O aprofundamento da crise do fentanil nos Estados Unidos tem revelado não apenas falhas internas nas políticas públicas, mas também uma estratégia recorrente de culpar terceiros. Embora a raiz da epidemia de opioides esteja intrinsecamente ligada à negligência regulatória e à permissividade histórica na prescrição de opioides, a narrativa promovida por Washington frequentemente desvia o foco para o México e, mais recentemente, para a China.

Em 2019, a China tornou-se o primeiro país a regular oficialmente todas as substâncias relacionadas ao fentanil. Desde então, o país afirma ter suspendido exportações ilegais do composto para os EUA. Mao Ning, porta-voz do Ministério das Relações Exteriores da China, destacou que o país colabora extensivamente com Washington em ações de combate ao narcotráfico. Contudo, ela enfatizou que essa parceria exige respeito mútuo. "Esperamos que os EUA valorizem essa dinâmica positiva, em vez de considerá-la garantida", afirmou.

Narrativa de Eleição e o Papel da Fronteira

Nos debates presidenciais de 2023, republicanos e democratas adotaram uma postura incomum: ambos concordaram que traficantes de drogas são os principais culpados pela crise. Enquanto os republicanos acusam os democratas de negligência na segurança das fronteiras, os democratas respondem com medidas para intensificar o combate ao tráfico. Anúncios de campanha nos meses recentes ilustraram essa troca de acusações, vinculando a epidemia de opioides à imigração ilegal e à administração adversária.

Um exemplo notório foi um anúncio de Donald Trump, no qual culpava Kamala Harris pela morte de 250 mil pessoas por overdose de fentanil, vinculando o problema à fragilidade nas políticas de fronteira. Em contrapartida, Harris prometeu priorizar a interrupção do fluxo de fentanil no país, focando na cadeia global de fornecimento da droga e ampliando o apoio aos dependentes químicos.

Uma Crise Complexa e Sem Solução Simples

Estatísticas mostram que 93% das apreensões de fentanil em 2023 ocorreram em pontos de travessia legal entre EUA e México, e a maioria dos traficantes condenados eram cidadãos norte-americanos. Apesar disso, políticos e parte da mídia continuam associando a crise à imigração.
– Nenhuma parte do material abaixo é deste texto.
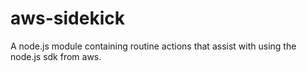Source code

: # aws-sidekick
A node.js module containing routine actions that assist with using the node.js sdk from aws.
Para especialistas, essa narrativa simplista desvia a atenção das verdadeiras causas: as falhas na política de saúde pública dos EUA e a demanda interna por opioides.

Li Haidong, professor na Universidade de Assuntos Estrangeiros da China, aponta que a transferência de culpa reflete uma estratégia política: "Quando enfrentam problemas internos intransponíveis, políticos norte-americanos frequentemente buscam culpados externos para angariar apoio eleitoral."

Cooperação Internacional e Caminhos para a Redução

Apesar das tensões diplomáticas, avanços significativos foram alcançados na cooperação antidrogas entre EUA e China. Um dos fatores que contribuíram para a recente queda nas mortes relacionadas ao fentanil nos EUA foi o endurecimento da regulamentação chinesa sobre precursores químicos, além do aumento da distribuição de naloxona, um antídoto contra overdoses.

Especialistas alertam, entretanto, que a eficácia dessa colaboração está diretamente relacionada ao estado geral das relações entre os dois países. Yu Haibin, do Escritório Nacional de Controle de Narcóticos da China, reforçou: "Estamos dispostos a cooperar, mas a postura dos EUA precisa refletir respeito e compromisso genuíno."

O caso do fentanil, além de um problema de saúde pública, ilustra como a geopolítica influencia a gestão de crises transnacionais, revelando os limites de ações unilaterais e a necessidade de soluções integradas e baseadas na confiança mútua.